**WHAT TO WORK ON**
Among the records below, which lines contain the string "main"? Report them.

***** TASK DATA

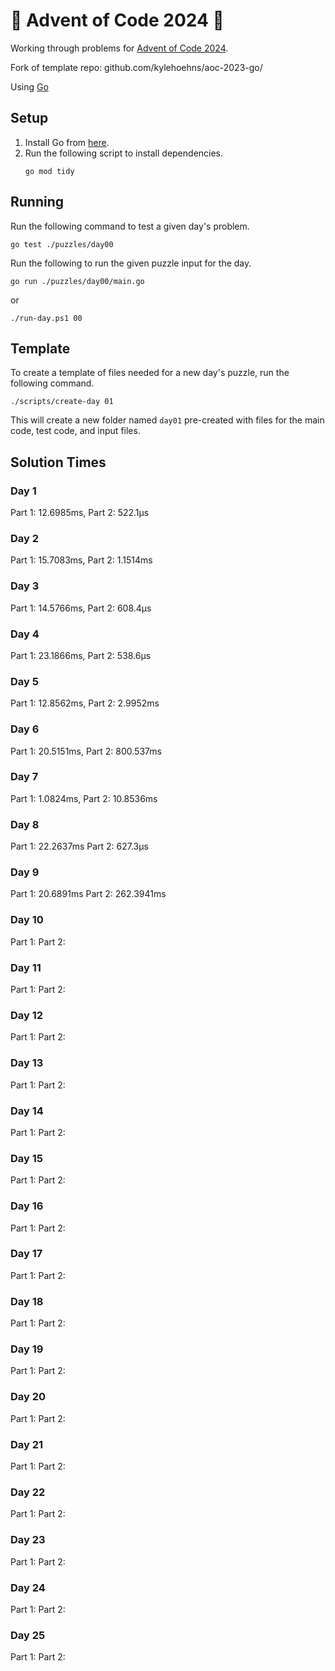 # 🎄 Advent of Code 2024 🎄

Working through problems for [Advent of Code 2024](https://adventofcode.com/2024).

Fork of template repo: github.com/kylehoehns/aoc-2023-go/ 

Using [Go](https://go.dev/)

## Setup

1. Install Go from [here](https://golang.org/doc/install).
2. Run the following script to install dependencies.
    ```shell
    go mod tidy
    ```

## Running

Run the following command to test a given day's problem.

```shell
go test ./puzzles/day00
```


Run the following to run the given puzzle input for the day.

```shell
go run ./puzzles/day00/main.go
```
or
```shell
./run-day.ps1 00
```

## Template

To create a template of files needed for a new day's puzzle, run the following command.

```shell
./scripts/create-day 01
```

This will create a new folder named `day01` pre-created with files for the main code, test code, and input files.

## Solution Times
### Day 1
Part 1: 12.6985ms,
Part 2: 522.1µs
### Day 2
Part 1: 15.7083ms,
Part 2: 1.1514ms
### Day 3
Part 1: 14.5766ms,
Part 2: 608.4µs
### Day 4
Part 1: 23.1866ms,
Part 2: 538.6µs
### Day 5
Part 1: 12.8562ms,
Part 2: 2.9952ms
### Day 6
Part 1: 20.5151ms,
Part 2: 800.537ms
### Day 7
Part 1: 1.0824ms,
Part 2: 10.8536ms
### Day 8
Part 1: 22.2637ms
Part 2: 627.3µs
### Day 9
Part 1: 20.6891ms
Part 2: 262.3941ms
### Day 10
Part 1: 
Part 2: 
### Day 11
Part 1: 
Part 2: 
### Day 12
Part 1: 
Part 2: 
### Day 13
Part 1: 
Part 2: 
### Day 14
Part 1: 
Part 2: 
### Day 15
Part 1: 
Part 2: 
### Day 16
Part 1: 
Part 2: 
### Day 17
Part 1: 
Part 2: 
### Day 18
Part 1: 
Part 2: 
### Day 19
Part 1: 
Part 2: 
### Day 20
Part 1: 
Part 2: 
### Day 21
Part 1: 
Part 2: 
### Day 22
Part 1: 
Part 2: 
### Day 23
Part 1: 
Part 2: 
### Day 24
Part 1: 
Part 2: 
### Day 25
Part 1: 
Part 2: 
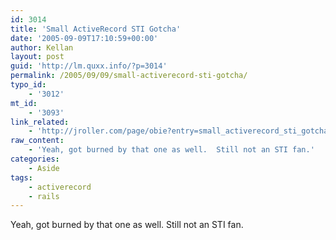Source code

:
 ```yaml
---
id: 3014
title: 'Small ActiveRecord STI Gotcha'
date: '2005-09-09T17:10:59+00:00'
author: Kellan
layout: post
guid: 'http://lm.quxx.info/?p=3014'
permalink: /2005/09/09/small-activerecord-sti-gotcha/
typo_id:
    - '3012'
mt_id:
    - '3093'
link_related:
    - 'http://jroller.com/page/obie?entry=small_activerecord_sti_gotcha'
raw_content:
    - 'Yeah, got burned by that one as well.  Still not an STI fan.'
categories:
    - Aside
tags:
    - activerecord
    - rails
---
```


Yeah, got burned by that one as well. Still not an STI fan.
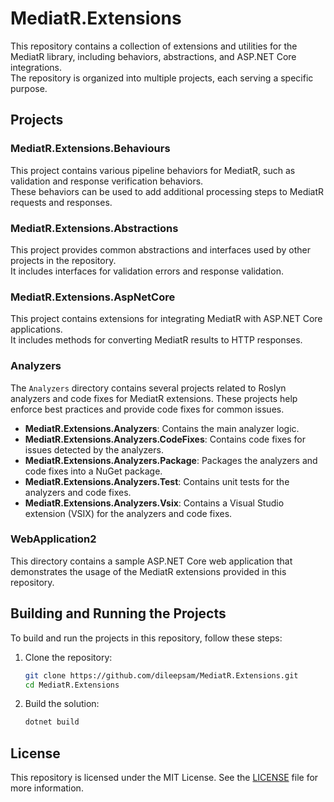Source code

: # MediatR.Extensions

This repository contains a collection of extensions and utilities for the MediatR library, including behaviors, abstractions, and ASP.NET Core integrations.  
The repository is organized into multiple projects, each serving a specific purpose.

## Projects

### MediatR.Extensions.Behaviours
This project contains various pipeline behaviors for MediatR, such as validation and response verification behaviors.  
These behaviors can be used to add additional processing steps to MediatR requests and responses.

### MediatR.Extensions.Abstractions
This project provides common abstractions and interfaces used by other projects in the repository.  
It includes interfaces for validation errors and response validation.

### MediatR.Extensions.AspNetCore
This project contains extensions for integrating MediatR with ASP.NET Core applications.  
It includes methods for converting MediatR results to HTTP responses.

### Analyzers
The `Analyzers` directory contains several projects related to Roslyn analyzers and code fixes for MediatR extensions. These projects help enforce best practices and provide code fixes for common issues.

- **MediatR.Extensions.Analyzers**: Contains the main analyzer logic.
- **MediatR.Extensions.Analyzers.CodeFixes**: Contains code fixes for issues detected by the analyzers.
- **MediatR.Extensions.Analyzers.Package**: Packages the analyzers and code fixes into a NuGet package.
- **MediatR.Extensions.Analyzers.Test**: Contains unit tests for the analyzers and code fixes.
- **MediatR.Extensions.Analyzers.Vsix**: Contains a Visual Studio extension (VSIX) for the analyzers and code fixes.

### WebApplication2
This directory contains a sample ASP.NET Core web application that demonstrates the usage of the MediatR extensions provided in this repository.

## Building and Running the Projects

To build and run the projects in this repository, follow these steps:

1. Clone the repository:
   ```sh
   git clone https://github.com/dileepsam/MediatR.Extensions.git
   cd MediatR.Extensions
   ```

2. Build the solution:
   ```sh
   dotnet build
   ```

## License

This repository is licensed under the MIT License. See the [LICENSE](LICENSE) file for more information.
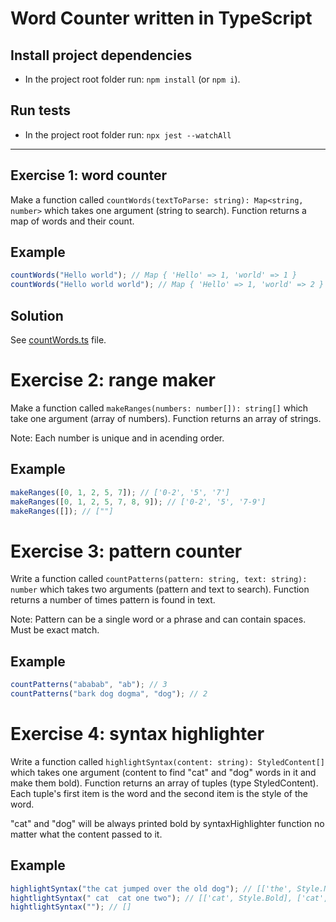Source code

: # Word Counter written in TypeScript

## Install project dependencies

- In the project root folder run: `npm install` (or `npm i`).

## Run tests

- In the project root folder run: `npx jest --watchAll`

---

## Exercise 1: word counter

Make a function called `countWords(textToParse: string): Map<string, number>` which takes one argument (string to search). Function returns a map of words and their count.

## Example

```ts
countWords("Hello world"); // Map { 'Hello' => 1, 'world' => 1 }
countWords("Hello world world"); // Map { 'Hello' => 1, 'world' => 2 }
```

## Solution

See [countWords.ts](/src/countWords.ts) file.

# Exercise 2: range maker

Make a function called `makeRanges(numbers: number[]): string[]` which take one argument (array of numbers). Function returns an array of strings.

Note: Each number is unique and in acending order.

## Example

```ts
makeRanges([0, 1, 2, 5, 7]); // ['0-2', '5', '7']
makeRanges([0, 1, 2, 5, 7, 8, 9]); // ['0-2', '5', '7-9']
makeRanges([]); // [""]
```

# Exercise 3: pattern counter

Write a function called `countPatterns(pattern: string, text: string): number` which takes two arguments (pattern and text to search). Function returns a number of times pattern is found in text.

Note: Pattern can be a single word or a phrase and can contain spaces. Must be exact match.

## Example

```ts
countPatterns("ababab", "ab"); // 3
countPatterns("bark dog dogma", "dog"); // 2
```

# Exercise 4: syntax highlighter

Write a function called `highlightSyntax(content: string): StyledContent[]` which takes one argument (content to find "cat" and "dog" words in it and make them bold). Function returns an array of tuples (type StyledContent). Each tuple's first item is the word and the second item is the style of the word.

"cat" and "dog" will be always printed bold by syntaxHighlighter function no matter what the content passed to it. 

## Example

```ts
highlightSyntax("the cat jumped over the old dog"); // [['the', Style.None], ['cat', Style.Bold], ['jumped', Style.None], ['over', Style.None], ['the', Style.None], ['old', Style.None], ['dog', Style.Bold]]
hightlightSyntax(" cat  cat one two"); // [['cat', Style.Bold], ['cat', Style.Bold], ['one', Style.None], ['two', Style.None]]
hightlightSyntax(""); // []
```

**********

**RESPONSE BOX**
go run ./puzzles/day00/main.go
This will create a new folder named `day01` pre-created with files for the main code, test code, and input files.
- **MediatR.Extensions.Analyzers**: Contains the main analyzer logic.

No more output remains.